Activity:
Establish how many lines in the entries hold the string "texorpdfstring". The number by itself is the whole answer.

Items from a data source:
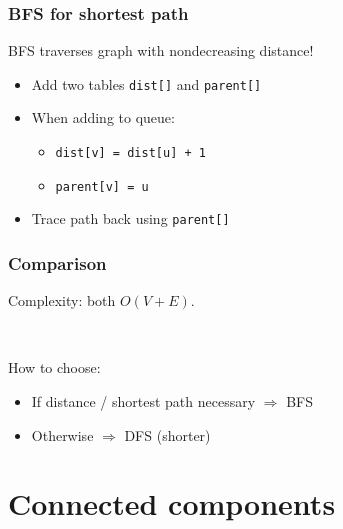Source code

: \documentclass[12pt]{beamer}
\begin{document}
\begin{frame}
\frametitle{BFS for shortest path}
BFS traverses graph with nondecreasing distance!
\begin{itemize}
\item Add two tables \texttt{dist[]} and \texttt{parent[]}
\item When adding to queue:
    \begin{itemize}
    \item \lstinline[basicstyle=\normalsize]{dist[v] = dist[u] + 1}
    \item \lstinline[basicstyle=\normalsize]{parent[v] = u}
    \end{itemize}
\item Trace path back using \texttt{parent[]}
\end{itemize}
\end{frame}

\begin{frame}
\frametitle{Comparison}
Complexity: both $O(V+E)$.

~

How to choose:
\begin{itemize}
\item If distance / shortest path necessary $\Rightarrow$ BFS
\item Otherwise $\Rightarrow$ DFS (shorter)
\end{itemize}
\end{frame}

\section{Connected components}
\end{document}
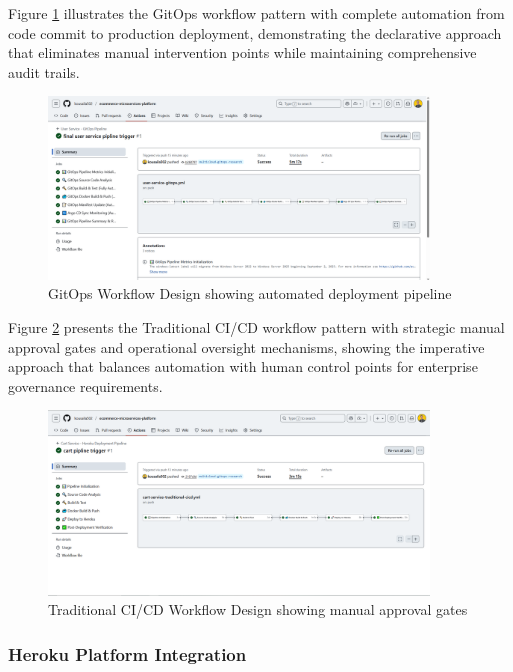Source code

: Figure \ref{fig:gitops-workflow-design} illustrates the GitOps workflow pattern with complete automation from code commit to production deployment, demonstrating the declarative approach that eliminates manual intervention points while maintaining comprehensive audit trails.

\begin{figure}[H]
\centering
\includegraphics[width=0.9\textwidth]{figures/chapter4/gitops-workflow-design.png}
\caption{GitOps Workflow Design showing automated deployment pipeline}
\label{fig:gitops-workflow-design}
\end{figure}

Figure \ref{fig:traditional-cicd-workflow-design} presents the Traditional CI/CD workflow pattern with strategic manual approval gates and operational oversight mechanisms, showing the imperative approach that balances automation with human control points for enterprise governance requirements.

\begin{figure}[H]
\centering
\includegraphics[width=0.9\textwidth]{figures/chapter4/traditional-cicd-workflow-design.png}
\caption{Traditional CI/CD Workflow Design showing manual approval gates}
\label{fig:traditional-cicd-workflow-design}
\end{figure}

\subsubsection{Heroku Platform Integration}

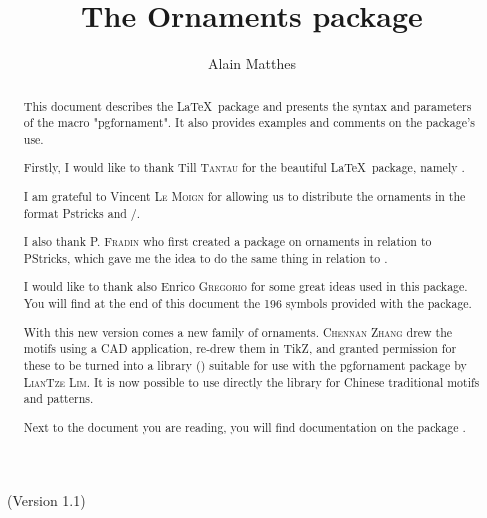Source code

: \documentclass[a4paper,nofonts]{tufte-handout}
\title{The Ornaments package}
\author{Alain Matthes}
\begin{document}
\maketitle
\noindent{}
\begin{marginfigure}
\end{marginfigure}


\bigskip
\noindent{}\ (Version  1.1)
\begin{abstract}

This document describes the \LaTeX\ package \emph{} and presents the syntax and parameters of the macro "pgfornament".
It also provides examples and comments on the package's use.

 Firstly, I would like to thank {Till \textsc{Tantau}} for the  beautiful \LaTeX\ package, namely \TIKZ.

I am grateful to  Vincent \textsc{Le Moign} for allowing us to distribute the ornaments  in the format Pstricks and \PGF/\TIKZ.

I also thank \textsc{P. Fradin} who first created a package on ornaments in relation to PStricks, which gave me the idea to do the same thing in relation to \TIKZ.

I would like to thank also {Enrico  \textsc{Gregorio}} for some great ideas used in this package. You will find at the end of this document the 196 symbols provided with the package.

With this new version comes a new family of ornaments.
\textsc{Chennan Zhang} drew the motifs using a CAD application, re-drew them in TikZ, and granted permission for these to be turned into a library (\emph{}) suitable for use with the pgfornament package by \textsc{LianTze Lim}.
It is now possible to use directly the library for Chinese traditional motifs and patterns.

Next to the document you are reading, you will find documentation on the package \emph{}.
\end{abstract}

\vspace{1cm}
\hfil  {}\hfil
\end{document}
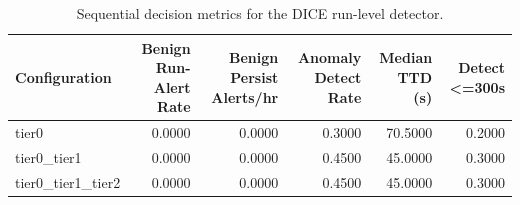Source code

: \begin{table}[t]
\centering
\caption{Sequential decision metrics for the DICE run-level detector.}
\label{tab:dice_sequential_metrics}
\footnotesize
\begin{tabular}{lrrrrr}
\toprule
Configuration & Benign Run-Alert Rate & Benign Persist Alerts/hr & Anomaly Detect Rate & Median TTD (s) & Detect <=300s \\
\midrule
tier0 & 0.0000 & 0.0000 & 0.3000 & 70.5000 & 0.2000 \\
tier0_tier1 & 0.0000 & 0.0000 & 0.4500 & 45.0000 & 0.3000 \\
tier0_tier1_tier2 & 0.0000 & 0.0000 & 0.4500 & 45.0000 & 0.3000 \\
\bottomrule
\end{tabular}

\end{table}
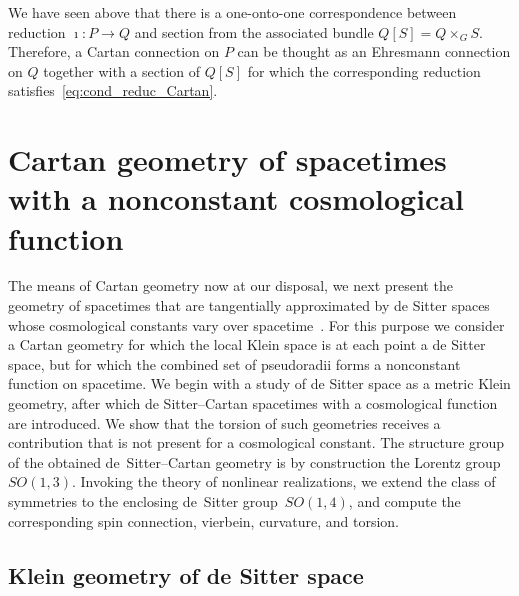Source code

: \documentclass[
final,
11pt,
a4paper,
DIV=11,
headinclude=true,
footinclude=false,
bibliography=totoc,
twoside=true,  %
BCOR=5mm
]{scrbook}
\begin{document}
We have seen above that there is a one-onto-one correspondence 
between reduction $\imath : P \to Q$ and section from the 
associated bundle $Q[S] = Q \times_G S$. Therefore, a Cartan 
connection on $P$ can be thought as an Ehresmann connection on 
$Q$ together with a section of $Q[S]$ for which the corresponding 
reduction satisfies~\eqref{eq:cond_reduc_Cartan}.


\chapter{Cartan geometry of spacetimes with a nonconstant 
  cosmological function}
\label{ch:dSC_geometry}

The means of Cartan geometry now at our disposal, we next present 
the geometry of spacetimes that are tangentially approximated by 
de Sitter spaces whose cosmological constants vary over 
spacetime~\cite{Jennen:2014mba}. For this purpose we consider 
a Cartan geometry for which the local Klein space is at each 
point a de Sitter space, but for which the combined set of 
pseudoradii forms a nonconstant function on spacetime.  We begin 
with a study of de Sitter space as a metric Klein geometry, after 
which de Sitter--Cartan spacetimes with a cosmological function 
are introduced. We show that the torsion of such geometries 
receives a contribution that is not present for a cosmological 
constant.  The structure group of the obtained de~Sitter--Cartan 
geometry is by construction the Lorentz group~$SO(1,3)$.  
Invoking the theory of nonlinear realizations, we extend the 
class of symmetries to the enclosing de~Sitter group~$SO(1,4)$, 
and compute the corresponding spin connection, vierbein, 
curvature, and torsion.

\section{Klein geometry of de Sitter space}
\label{sec:Klein_dS_space}
\end{document}
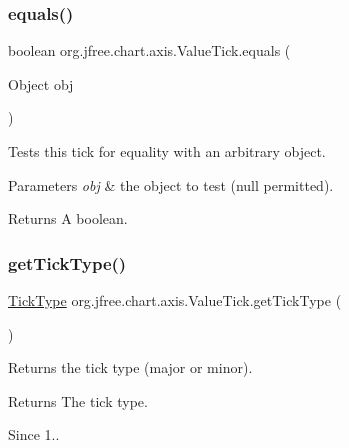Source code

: \subsubsection{\texorpdfstring{equals()}{equals()}}
{\footnotesize\ttfamily boolean org.\+jfree.\+chart.\+axis.\+Value\+Tick.\+equals (\begin{DoxyParamCaption}\item[{Object}]{obj }\end{DoxyParamCaption})}

Tests this tick for equality with an arbitrary object.


\begin{DoxyParams}{Parameters}
{\em obj} & the object to test ({\ttfamily null} permitted).\\
\hline
\end{DoxyParams}
\begin{DoxyReturn}{Returns}
A boolean. 
\end{DoxyReturn}
\mbox{\label{classorg_1_1jfree_1_1chart_1_1axis_1_1_value_tick_aaae3b0f10e6645db5df13585cbb915eb}} 
\subsubsection{\texorpdfstring{get\+Tick\+Type()}{getTickType()}}
{\footnotesize\ttfamily \mbox{\hyperlink{classorg_1_1jfree_1_1chart_1_1axis_1_1_tick_type}{Tick\+Type}} org.\+jfree.\+chart.\+axis.\+Value\+Tick.\+get\+Tick\+Type (\begin{DoxyParamCaption}{ }\end{DoxyParamCaption})}

Returns the tick type (major or minor).

\begin{DoxyReturn}{Returns}
The tick type.
\end{DoxyReturn}
\begin{DoxySince}{Since}
1.. 
\end{DoxySince}
\mbox{\label{classorg_1_1jfree_1_1chart_1_1axis_1_1_value_tick_a4577d74617c0995204b5e675b8e60b08}} 
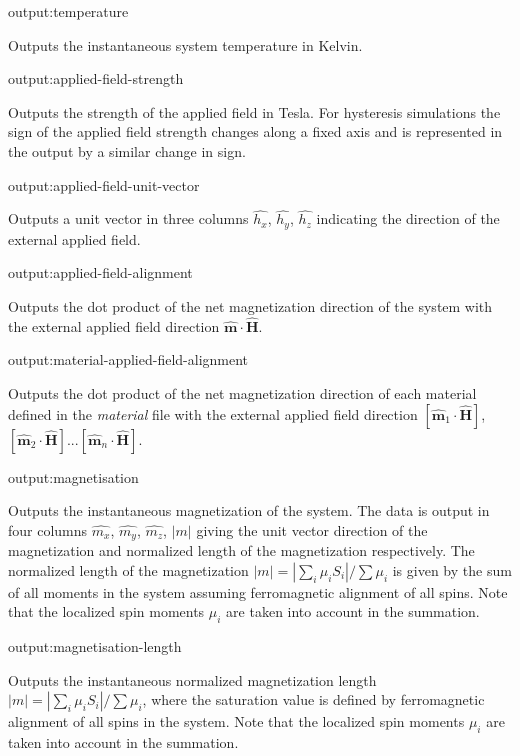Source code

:{\zicf output:temperature} Outputs the instantaneous system temperature in Kelvin.

{\zicf output:applied-field-strength} Outputs the strength of the applied field in Tesla. For hysteresis simulations the sign of the applied field strength changes along a fixed axis and is represented in the output by a similar change in sign.

{\zicf output:applied-field-unit-vector} Outputs a unit vector in three columns $\hat{h_x}$, $\hat{h_y}$, $\hat{h_z}$ indicating the direction of the external applied field.

{\zicf output:applied-field-alignment} Outputs the dot product of the net magnetization direction of the system with the external applied field direction $\hat{\mathbf{m}} \cdot \hat{\mathbf{H}}$.

{\zicf output:material-applied-field-alignment} Outputs the dot product of the net magnetization direction of each material defined in the \textit{material} file with the external applied field direction $\left[\hat{\mathbf{m}}_1 \cdot \hat{\mathbf{H}}\right]$, $\left[\hat{\mathbf{m}}_2 \cdot \hat{\mathbf{H}}\right]$...$\left[\hat{\mathbf{m}}_n \cdot \hat{\mathbf{H}}\right]$.

{\zicf output:magnetisation} Outputs the instantaneous magnetization of the system. The data is output in four columns $\hat{m_x}$, $\hat{m_y}$, $\hat{m_z}$, $|m|$ giving the unit vector direction of the magnetization and
normalized length of the magnetization respectively. The normalized length of the magnetization $|m| = |\sum_i \mu_i S_i| / \sum \mu_i$ is given by the sum of all moments in the system assuming ferromagnetic alignment of all spins. Note that the localized spin moments $\mu_i$ are taken into account in the summation.

{\zicf output:magnetisation-length} Outputs the instantaneous normalized magnetization length $|m| = |\sum_i \mu_i S_i| / \sum \mu_i$, where the saturation value is defined by ferromagnetic alignment of all spins in the system. Note that the localized spin moments $\mu_i$ are taken into account in the summation.

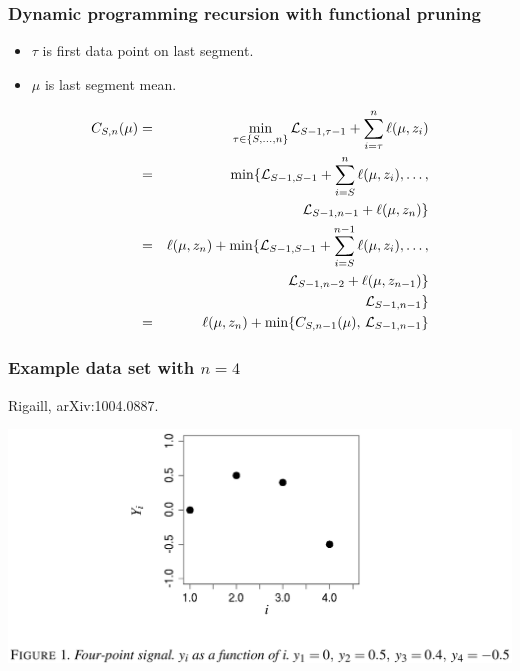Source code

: \documentclass{beamer}
\begin{document}
\begin{frame}
  \frametitle{Dynamic programming recursion with functional pruning}
  \begin{itemize}
  \item $\tau$ is first data point on last segment.
  \item $\mu$ is last segment mean.
  \end{itemize}
  \begin{eqnarray*}
    C_{S,n}(\mu) &=&
    \min_{\tau\in\{S, \dots, n\} }
\mathcal L_{S-1, \tau-1}
 +
\sum_{i=\tau}^{n} \ell( \mu,  z_i)\\
&=&\min\{\mathcal L_{S-1,S-1} + \sum_{i=S}^{n} \ell( \mu,  z_i), \dots,\\
    &&\hskip 0.8cm \mathcal L_{S-1,n-1} + \ell( \mu,  z_n) \}\\
&=&\ell( \mu,  z_n) + \min\{\mathcal L_{S-1,S-1} + \sum_{i=S}^{n-1} \ell( \mu,  z_i), \dots,\\
    &&\hskip 2.7cm \mathcal L_{S-1,n-2}  +\ell( \mu,  z_{n-1})\}\\
    &&\hskip 2.7cm \mathcal L_{S-1,n-1}  \}\\
&=&\ell( \mu,  z_n)+
\min\{
    C_{S,n-1}(\mu),\,  
    \mathcal L_{S-1,n-1}
\}
  \end{eqnarray*}
\end{frame}


\begin{frame}
  \frametitle{Example data set with $n=4$}
  Rigaill, arXiv:1004.0887.

  \includegraphics[width=\textwidth]{screenshot-figure-1}
\end{frame}
\end{document}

Response to this exercise:
2